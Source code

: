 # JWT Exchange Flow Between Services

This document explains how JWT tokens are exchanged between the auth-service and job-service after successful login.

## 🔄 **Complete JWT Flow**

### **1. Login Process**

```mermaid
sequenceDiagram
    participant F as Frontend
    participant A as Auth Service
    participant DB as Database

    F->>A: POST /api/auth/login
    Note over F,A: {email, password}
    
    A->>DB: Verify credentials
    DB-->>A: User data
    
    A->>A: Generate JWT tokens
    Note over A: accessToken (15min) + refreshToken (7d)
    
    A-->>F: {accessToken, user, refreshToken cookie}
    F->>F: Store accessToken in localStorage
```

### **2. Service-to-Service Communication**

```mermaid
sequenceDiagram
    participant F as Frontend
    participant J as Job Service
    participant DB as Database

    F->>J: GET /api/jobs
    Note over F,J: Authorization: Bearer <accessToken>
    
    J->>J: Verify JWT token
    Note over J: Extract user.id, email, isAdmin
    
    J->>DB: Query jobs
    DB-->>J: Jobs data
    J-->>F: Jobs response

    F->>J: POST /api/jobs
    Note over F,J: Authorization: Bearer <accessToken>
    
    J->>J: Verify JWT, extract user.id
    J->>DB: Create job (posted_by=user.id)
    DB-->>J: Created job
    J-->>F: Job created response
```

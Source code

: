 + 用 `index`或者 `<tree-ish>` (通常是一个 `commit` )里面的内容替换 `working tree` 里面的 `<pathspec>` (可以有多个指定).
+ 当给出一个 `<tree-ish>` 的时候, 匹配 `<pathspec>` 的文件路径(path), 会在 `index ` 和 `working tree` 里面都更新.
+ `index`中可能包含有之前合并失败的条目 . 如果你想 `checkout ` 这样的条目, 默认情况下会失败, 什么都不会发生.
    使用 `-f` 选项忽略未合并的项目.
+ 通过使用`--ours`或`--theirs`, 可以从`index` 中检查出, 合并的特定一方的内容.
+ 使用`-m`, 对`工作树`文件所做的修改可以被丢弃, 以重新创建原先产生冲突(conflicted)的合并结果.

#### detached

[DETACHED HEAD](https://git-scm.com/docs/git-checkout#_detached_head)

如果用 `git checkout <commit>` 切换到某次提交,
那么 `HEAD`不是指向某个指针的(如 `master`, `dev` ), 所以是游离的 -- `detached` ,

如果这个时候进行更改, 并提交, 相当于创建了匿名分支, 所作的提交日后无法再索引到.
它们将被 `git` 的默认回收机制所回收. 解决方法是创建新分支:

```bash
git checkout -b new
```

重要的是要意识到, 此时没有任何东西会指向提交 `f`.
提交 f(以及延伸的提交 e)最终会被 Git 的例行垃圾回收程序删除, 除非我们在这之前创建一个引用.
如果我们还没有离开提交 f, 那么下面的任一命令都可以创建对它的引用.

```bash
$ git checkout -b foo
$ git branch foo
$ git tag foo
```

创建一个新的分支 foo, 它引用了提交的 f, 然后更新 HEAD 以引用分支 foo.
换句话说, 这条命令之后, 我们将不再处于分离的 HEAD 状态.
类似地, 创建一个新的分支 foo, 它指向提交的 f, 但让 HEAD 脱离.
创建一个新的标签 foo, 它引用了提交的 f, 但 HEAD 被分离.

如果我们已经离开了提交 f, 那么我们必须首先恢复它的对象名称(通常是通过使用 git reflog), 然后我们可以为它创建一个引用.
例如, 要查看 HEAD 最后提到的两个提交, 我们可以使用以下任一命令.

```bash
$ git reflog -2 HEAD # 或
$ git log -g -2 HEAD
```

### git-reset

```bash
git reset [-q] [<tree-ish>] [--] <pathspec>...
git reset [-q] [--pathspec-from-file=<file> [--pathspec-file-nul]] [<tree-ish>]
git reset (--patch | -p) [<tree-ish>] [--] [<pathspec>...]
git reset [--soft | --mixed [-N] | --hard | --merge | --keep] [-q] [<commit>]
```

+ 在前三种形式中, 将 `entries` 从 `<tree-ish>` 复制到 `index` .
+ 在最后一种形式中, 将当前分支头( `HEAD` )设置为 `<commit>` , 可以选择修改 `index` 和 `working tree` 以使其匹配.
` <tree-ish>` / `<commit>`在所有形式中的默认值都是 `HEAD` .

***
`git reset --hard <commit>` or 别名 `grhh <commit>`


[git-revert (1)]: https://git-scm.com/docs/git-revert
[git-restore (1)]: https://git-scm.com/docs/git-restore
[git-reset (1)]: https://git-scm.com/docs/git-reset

_ _ _ _

### [TO DO]
Retype the data exactly as given.

### [REPLY]
Source code

: # JWT Exchange Flow Between Services

This document explains how JWT tokens are exchanged between the auth-service and job-service after successful login.

## 🔄 **Complete JWT Flow**

### **1. Login Process**

```mermaid
sequenceDiagram
    participant F as Frontend
    participant A as Auth Service
    participant DB as Database

    F->>A: POST /api/auth/login
    Note over F,A: {email, password}
    
    A->>DB: Verify credentials
    DB-->>A: User data
    
    A->>A: Generate JWT tokens
    Note over A: accessToken (15min) + refreshToken (7d)
    
    A-->>F: {accessToken, user, refreshToken cookie}
    F->>F: Store accessToken in localStorage
```

### **2. Service-to-Service Communication**

```mermaid
sequenceDiagram
    participant F as Frontend
    participant J as Job Service
    participant DB as Database

    F->>J: GET /api/jobs
    Note over F,J: Authorization: Bearer <accessToken>
    
    J->>J: Verify JWT token
    Note over J: Extract user.id, email, isAdmin
    
    J->>DB: Query jobs
    DB-->>J: Jobs data
    J-->>F: Jobs response

    F->>J: POST /api/jobs
    Note over F,J: Authorization: Bearer <accessToken>
    
    J->>J: Verify JWT, extract user.id
    J->>DB: Create job (posted_by=user.id)
    DB-->>J: Created job
    J-->>F: Job created response
```

Source code

: + 用 `index`或者 `<tree-ish>` (通常是一个 `commit` )里面的内容替换 `working tree` 里面的 `<pathspec>` (可以有多个指定).
+ 当给出一个 `<tree-ish>` 的时候, 匹配 `<pathspec>` 的文件路径(path), 会在 `index ` 和 `working tree` 里面都更新.
+ `index`中可能包含有之前合并失败的条目 . 如果你想 `checkout ` 这样的条目, 默认情况下会失败, 什么都不会发生.
    使用 `-f` 选项忽略未合并的项目.
+ 通过使用`--ours`或`--theirs`, 可以从`index` 中检查出, 合并的特定一方的内容.
+ 使用`-m`, 对`工作树`文件所做的修改可以被丢弃, 以重新创建原先产生冲突(conflicted)的合并结果.

#### detached

[DETACHED HEAD](https://git-scm.com/docs/git-checkout#_detached_head)

如果用 `git checkout <commit>` 切换到某次提交,
那么 `HEAD`不是指向某个指针的(如 `master`, `dev` ), 所以是游离的 -- `detached` ,

如果这个时候进行更改, 并提交, 相当于创建了匿名分支, 所作的提交日后无法再索引到.
它们将被 `git` 的默认回收机制所回收. 解决方法是创建新分支:

```bash
git checkout -b new
```

重要的是要意识到, 此时没有任何东西会指向提交 `f`.
提交 f(以及延伸的提交 e)最终会被 Git 的例行垃圾回收程序删除, 除非我们在这之前创建一个引用.
如果我们还没有离开提交 f, 那么下面的任一命令都可以创建对它的引用.

```bash
$ git checkout -b foo
$ git branch foo
$ git tag foo
```

创建一个新的分支 foo, 它引用了提交的 f, 然后更新 HEAD 以引用分支 foo.
换句话说, 这条命令之后, 我们将不再处于分离的 HEAD 状态.
类似地, 创建一个新的分支 foo, 它指向提交的 f, 但让 HEAD 脱离.
创建一个新的标签 foo, 它引用了提交的 f, 但 HEAD 被分离.

如果我们已经离开了提交 f, 那么我们必须首先恢复它的对象名称(通常是通过使用 git reflog), 然后我们可以为它创建一个引用.
例如, 要查看 HEAD 最后提到的两个提交, 我们可以使用以下任一命令.

```bash
$ git reflog -2 HEAD # 或
$ git log -g -2 HEAD
```

### git-reset

```bash
git reset [-q] [<tree-ish>] [--] <pathspec>...
git reset [-q] [--pathspec-from-file=<file> [--pathspec-file-nul]] [<tree-ish>]
git reset (--patch | -p) [<tree-ish>] [--] [<pathspec>...]
git reset [--soft | --mixed [-N] | --hard | --merge | --keep] [-q] [<commit>]
```

+ 在前三种形式中, 将 `entries` 从 `<tree-ish>` 复制到 `index` .
+ 在最后一种形式中, 将当前分支头( `HEAD` )设置为 `<commit>` , 可以选择修改 `index` 和 `working tree` 以使其匹配.
` <tree-ish>` / `<commit>`在所有形式中的默认值都是 `HEAD` .

***
`git reset --hard <commit>` or 别名 `grhh <commit>`


[git-revert (1)]: https://git-scm.com/docs/git-revert
[git-restore (1)]: https://git-scm.com/docs/git-restore
[git-reset (1)]: https://git-scm.com/docs/git-reset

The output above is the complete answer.